Records to process section start
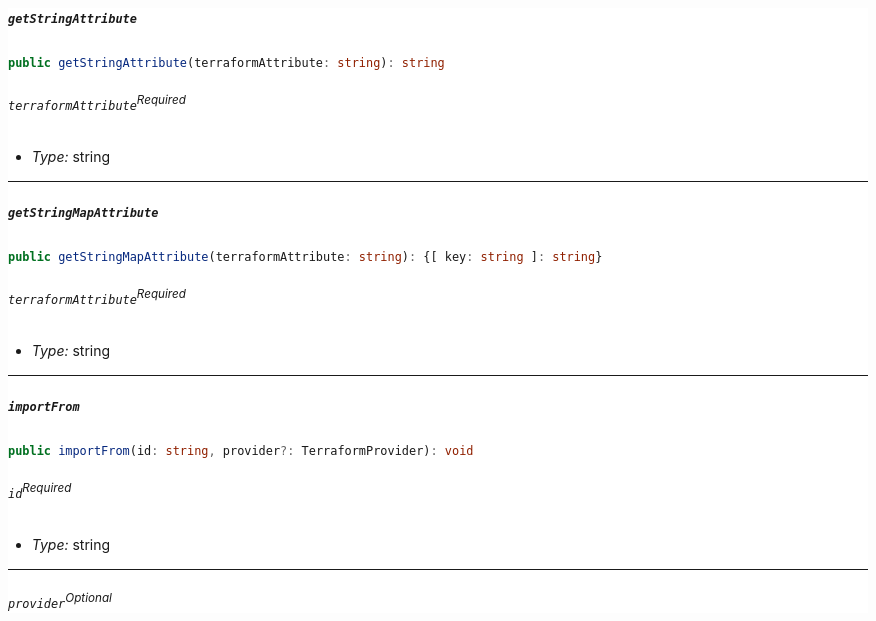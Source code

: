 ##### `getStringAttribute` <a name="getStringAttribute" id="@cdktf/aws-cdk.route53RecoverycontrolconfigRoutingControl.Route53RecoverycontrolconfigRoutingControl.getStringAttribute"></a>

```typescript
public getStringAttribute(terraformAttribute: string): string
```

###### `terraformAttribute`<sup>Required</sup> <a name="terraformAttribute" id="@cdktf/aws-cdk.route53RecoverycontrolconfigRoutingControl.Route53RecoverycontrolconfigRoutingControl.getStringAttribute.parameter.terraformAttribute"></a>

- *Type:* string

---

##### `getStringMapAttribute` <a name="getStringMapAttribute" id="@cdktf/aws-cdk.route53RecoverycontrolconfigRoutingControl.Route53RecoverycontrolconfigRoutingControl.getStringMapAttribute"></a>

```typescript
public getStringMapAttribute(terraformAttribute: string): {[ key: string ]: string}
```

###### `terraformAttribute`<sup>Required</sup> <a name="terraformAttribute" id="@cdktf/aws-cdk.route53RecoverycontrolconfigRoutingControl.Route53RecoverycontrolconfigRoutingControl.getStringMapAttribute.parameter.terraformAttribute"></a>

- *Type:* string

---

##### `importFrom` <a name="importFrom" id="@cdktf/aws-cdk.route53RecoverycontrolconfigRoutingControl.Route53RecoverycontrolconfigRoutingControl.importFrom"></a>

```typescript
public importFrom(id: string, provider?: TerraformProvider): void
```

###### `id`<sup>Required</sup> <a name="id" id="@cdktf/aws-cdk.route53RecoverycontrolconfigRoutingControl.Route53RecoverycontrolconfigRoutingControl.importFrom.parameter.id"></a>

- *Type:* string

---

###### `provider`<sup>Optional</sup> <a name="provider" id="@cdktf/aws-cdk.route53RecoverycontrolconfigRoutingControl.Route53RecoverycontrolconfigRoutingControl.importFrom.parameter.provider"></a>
Records to process section end
Records to process section start
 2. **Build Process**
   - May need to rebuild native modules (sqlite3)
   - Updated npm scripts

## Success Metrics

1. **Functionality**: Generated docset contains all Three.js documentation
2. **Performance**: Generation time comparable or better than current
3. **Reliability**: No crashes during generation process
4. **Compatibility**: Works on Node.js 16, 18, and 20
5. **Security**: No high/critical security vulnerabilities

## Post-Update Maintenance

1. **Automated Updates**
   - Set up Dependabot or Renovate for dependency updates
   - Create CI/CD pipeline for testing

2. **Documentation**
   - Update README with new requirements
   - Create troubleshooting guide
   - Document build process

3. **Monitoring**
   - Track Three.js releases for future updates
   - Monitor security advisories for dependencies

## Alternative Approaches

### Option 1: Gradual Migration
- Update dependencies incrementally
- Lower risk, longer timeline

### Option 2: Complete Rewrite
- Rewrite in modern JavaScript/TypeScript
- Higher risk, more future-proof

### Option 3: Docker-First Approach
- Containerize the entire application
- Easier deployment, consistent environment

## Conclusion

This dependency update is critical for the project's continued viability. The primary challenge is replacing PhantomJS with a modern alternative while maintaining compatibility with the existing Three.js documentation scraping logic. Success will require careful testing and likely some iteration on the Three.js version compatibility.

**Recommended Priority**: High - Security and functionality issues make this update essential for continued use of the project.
Records to process section end
- _Aim of the exercise_
Return, word for word, the lines of the data above from the line with "2. **Build Process**" through the line with "## Conclusion", inclusive.

- _Completed exercise_
 2. **Build Process**
   - May need to rebuild native modules (sqlite3)
   - Updated npm scripts

## Success Metrics

1. **Functionality**: Generated docset contains all Three.js documentation
2. **Performance**: Generation time comparable or better than current
3. **Reliability**: No crashes during generation process
4. **Compatibility**: Works on Node.js 16, 18, and 20
5. **Security**: No high/critical security vulnerabilities

## Post-Update Maintenance

1. **Automated Updates**
   - Set up Dependabot or Renovate for dependency updates
   - Create CI/CD pipeline for testing

2. **Documentation**
   - Update README with new requirements
   - Create troubleshooting guide
   - Document build process

3. **Monitoring**
   - Track Three.js releases for future updates
   - Monitor security advisories for dependencies

## Alternative Approaches

### Option 1: Gradual Migration
- Update dependencies incrementally
- Lower risk, longer timeline

### Option 2: Complete Rewrite
- Rewrite in modern JavaScript/TypeScript
- Higher risk, more future-proof

### Option 3: Docker-First Approach
- Containerize the entire application
- Easier deployment, consistent environment

## Conclusion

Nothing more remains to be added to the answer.